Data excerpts

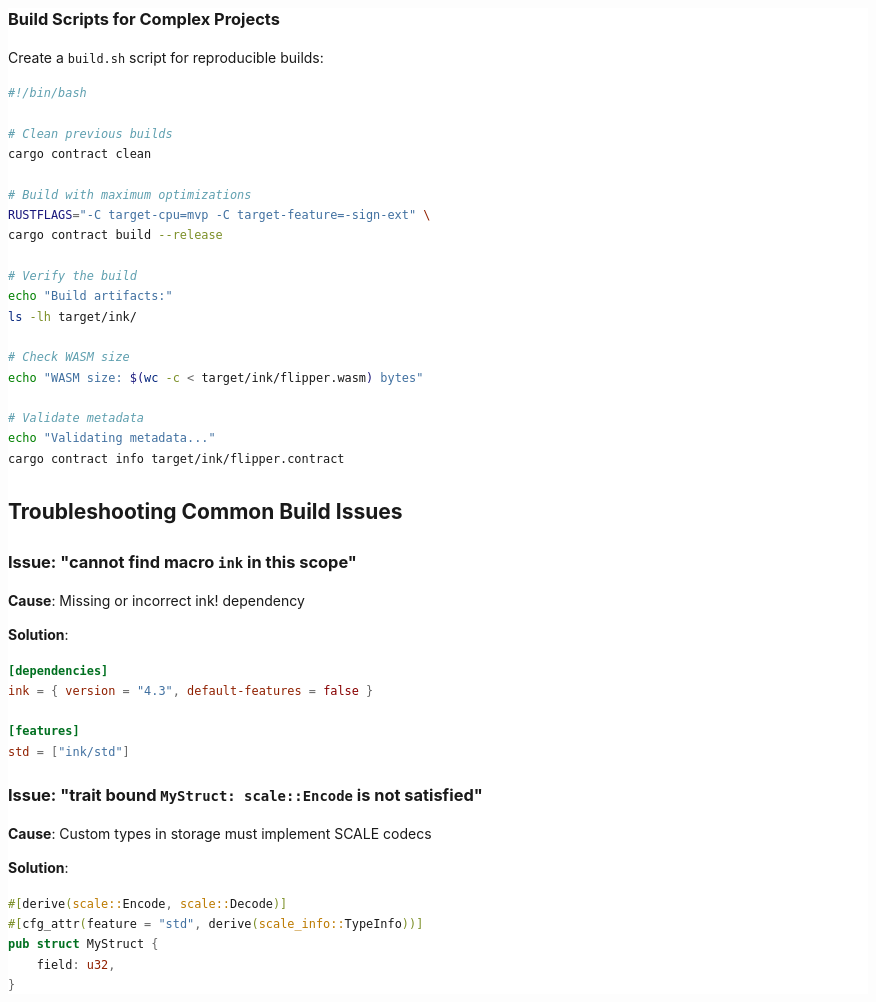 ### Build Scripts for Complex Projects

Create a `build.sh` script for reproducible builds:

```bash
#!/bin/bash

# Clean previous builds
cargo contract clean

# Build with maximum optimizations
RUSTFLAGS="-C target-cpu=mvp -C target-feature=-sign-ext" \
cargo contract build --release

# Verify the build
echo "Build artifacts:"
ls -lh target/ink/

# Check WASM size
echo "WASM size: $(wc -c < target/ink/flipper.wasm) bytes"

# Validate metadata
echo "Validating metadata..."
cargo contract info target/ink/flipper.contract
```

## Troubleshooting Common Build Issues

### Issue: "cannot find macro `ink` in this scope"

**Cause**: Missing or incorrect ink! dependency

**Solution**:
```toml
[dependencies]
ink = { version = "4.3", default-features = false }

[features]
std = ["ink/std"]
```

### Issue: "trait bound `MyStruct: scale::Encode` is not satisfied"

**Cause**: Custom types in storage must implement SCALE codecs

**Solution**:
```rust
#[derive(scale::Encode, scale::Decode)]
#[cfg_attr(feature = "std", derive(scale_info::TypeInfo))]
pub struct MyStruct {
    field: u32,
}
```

• **WORK INSTRUCTIONS**: Line count for the string "target": work it out from the records above and reply with the number alone.

• **SOLUTION FOR THIS PROBLEM**: 4